Point Topic the international research company, released their latest worldwide broadband statistics in December 2008 and they make for interesting reading. The UK rankings are respectable rather than stellar.
Broadband growth
Overall by Q3 2008 there were approximately 400 million broadband subscribers worldwide, up by approximately 16 million subscriptions on the previous quarter.
Western Europe has the largest share of broadband subscribers with 26% of the total, followed by South and East Asia at 23% and North America with 22%.
In terms of broadband penetration (as a % of total population), North America leads with 27% penetration, followed by Western Europe on 26% and Asia Pacific on 10%, but predictably growth rates in less well penetrated markets were far higher. Western Europe’s broadband growth rate over the period was 2.7%, whilst Latin America for example grew at 8.3%.
Big gains in South East Asia
By far the largest absolute volume of new broadband subscribers was acquired in South and East Asia, with over 5 million broadband subscribers added in China in the third quarter of 2008 alone which accounted for one third of the total volume of broadband subscribers added globally and almost twice the number added throughout Western Europe over the same time period.
Within Western Europe 2.7million new subscribers were added, of which over 800,000 were added in Germany; 428,000 in France and 320,000 in the UK. The 320,000 new broadband subscriptions added in the UK ranked ninth in volume terms worldwide, with Brazil, Mexico, Russia and India all adding more broadband subscribers than the UK, in addition to China, USA, Germany and France.

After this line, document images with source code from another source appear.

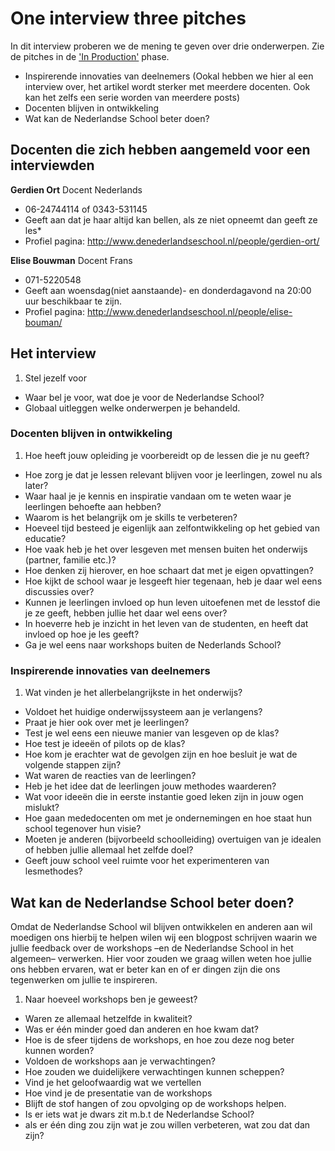 # One interview three pitches

In dit interview proberen we de mening te geven over drie onderwerpen.
Zie de pitches in de ['In Production'](https://interface-ready.firebaseapp.com/product:-KBmpFP_krBpZZbQKc8M/productionStage:production) phase.

* Inspirerende innovaties van deelnemers (Ookal hebben we hier al een interview over, het artikel wordt sterker met meerdere docenten. Ook kan het zelfs een serie worden van meerdere posts)
* Docenten blijven in ontwikkeling
* Wat kan de Nederlandse School beter doen?

## Docenten die zich hebben aangemeld voor een interviewden

**Gerdien Ort** Docent Nederlands

* 06-24744114 of 0343-531145
* Geeft aan dat je haar altijd kan bellen, als ze niet opneemt dan geeft ze les*
* Profiel pagina: http://www.denederlandseschool.nl/people/gerdien-ort/

**Elise Bouwman** Docent Frans

* 071-5220548
* Geeft aan woensdag(niet aanstaande)- en donderdagavond na 20:00 uur beschikbaar te zijn.
* Profiel pagina: http://www.denederlandseschool.nl/people/elise-bouman/

## Het interview

1. Stel jezelf voor
* Waar bel je voor, wat doe je voor de Nederlandse School?
* Globaal uitleggen welke onderwerpen je behandeld.

### Docenten blijven in ontwikkeling

1. Hoe heeft jouw opleiding je voorbereidt op de lessen die je nu geeft?
* Hoe zorg je dat je lessen relevant blijven voor je leerlingen, zowel nu als later?
* Waar haal je je kennis en inspiratie vandaan om te weten waar je leerlingen behoefte aan hebben?
* Waarom is het belangrijk om je skills te verbeteren?
* Hoeveel tijd besteed je eigenlijk aan zelfontwikkeling op het gebied van educatie?
* Hoe vaak heb je het over lesgeven met mensen buiten het onderwijs (partner, familie etc.)?
* Hoe denken zij hierover, en hoe schaart dat met je eigen opvattingen?
* Hoe kijkt de school waar je lesgeeft hier tegenaan, heb je daar wel eens discussies over?
* Kunnen je leerlingen invloed op hun leven uitoefenen met de lesstof die je ze geeft, hebben jullie het daar wel eens over?
* In hoeverre heb je inzicht in het leven van de studenten, en heeft dat invloed op hoe je les geeft?
* Ga je wel eens naar workshops buiten de Nederlands School?

### Inspirerende innovaties van deelnemers

1. Wat vinden je het allerbelangrijkste in het onderwijs?
* Voldoet het huidige onderwijssysteem aan je verlangens?
* Praat je hier ook over met je leerlingen?
* Test je wel eens een nieuwe manier van lesgeven op de klas?
* Hoe test je ideeën of pilots op de klas?
* Hoe kom je erachter wat de gevolgen zijn en hoe besluit je wat de volgende stappen zijn?
* Wat waren de reacties van de leerlingen?
* Heb je het idee dat de leerlingen jouw methodes waarderen?
* Wat voor ideeën die in eerste instantie goed leken zijn in jouw ogen mislukt?
* Hoe gaan mededocenten om met je ondernemingen en hoe staat hun school tegenover hun visie?
* Moeten je anderen (bijvorbeeld schoolleiding) overtuigen van je idealen of hebben jullie allemaal het zelfde doel?
* Geeft jouw school veel ruimte voor het experimenteren van lesmethodes?


## Wat kan de Nederlandse School beter doen?

Omdat de Nederlandse School wil blijven ontwikkelen en anderen aan wil moedigen ons hierbij te helpen wilen wij een blogpost schrijven waarin we jullie feedback over de workshops –en de Nederlandse School in het algemeen– verwerken. Hier voor zouden we graag willen weten hoe jullie ons hebben ervaren, wat er beter kan en of er dingen zijn die ons tegenwerken om jullie te inspireren.

1. Naar hoeveel workshops ben je geweest?
* Waren ze allemaal hetzelfde in kwaliteit?
* Was er één minder goed dan anderen en hoe kwam dat?
* Hoe is de sfeer tijdens de workshops, en hoe zou deze nog beter kunnen worden?
* Voldoen de workshops aan je verwachtingen?
* Hoe zouden we duidelijkere verwachtingen kunnen scheppen?
* Vind je het geloofwaardig wat we vertellen
* Hoe vind je de presentatie van de workshops
* Blijft de stof hangen of zou opvolging op de workshops helpen.
* Is er iets wat je dwars zit m.b.t de Nederlandse School?
* als er één ding zou zijn wat je zou willen verbeteren, wat zou dat dan zijn?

DSL technologies are by far the most common method of receiving broadband worldwide, accounting for 65% of total worldwide connections. This is followed by cable modems accounting for 21% of connections; and fibre to the home or the cabinet (FFTx) accounting for just over 12%.
The Western European market is especially dominated by DSL with a total of 86 million connections, of which 21 million are in Germany, 16 million in France and 13.4 million in the UK. All three are dwarfed by China which has a staggering 62 million DSL subscribers.
China leads
The sheer size of China’s market means that it is now in volume terms the largest broadband market in the world with 80.9 million broadband subscribers, having overtaken the USA (79 million subscribers) in Q3 2008. The UK is back in 6th place by volume, after Japan, Germany and France.
There are some interesting differences in the technologies adopted that will profoundly affect each country’s ability to provide ultra-fast broadband connections in future. DSL connections tend to limit available speeds to approx 40 Mb/sec; whilst “fibre to the cabinet” can offer speeds of nearly 200 Mb/sec; and “fibre to the home” of over 1,000 Mb/sec. These all can be compared to the UK average broadband speed of approx 3.5 Mb/s.
In Japan for example nearly 60% of their 29 million broadband connections are via FFTx resulting in an average broadband speed of over 90 Mb/sec. This is in contrast to the UK where nearly 80% of broadband connections are via DSL. This makes Virgin Media’s decision to invest in FTTC (fibre to the cabinet) broadband services in the UK very timely. The new service which launched at the end of 2008 offers speeds of up to 50Mb/sec.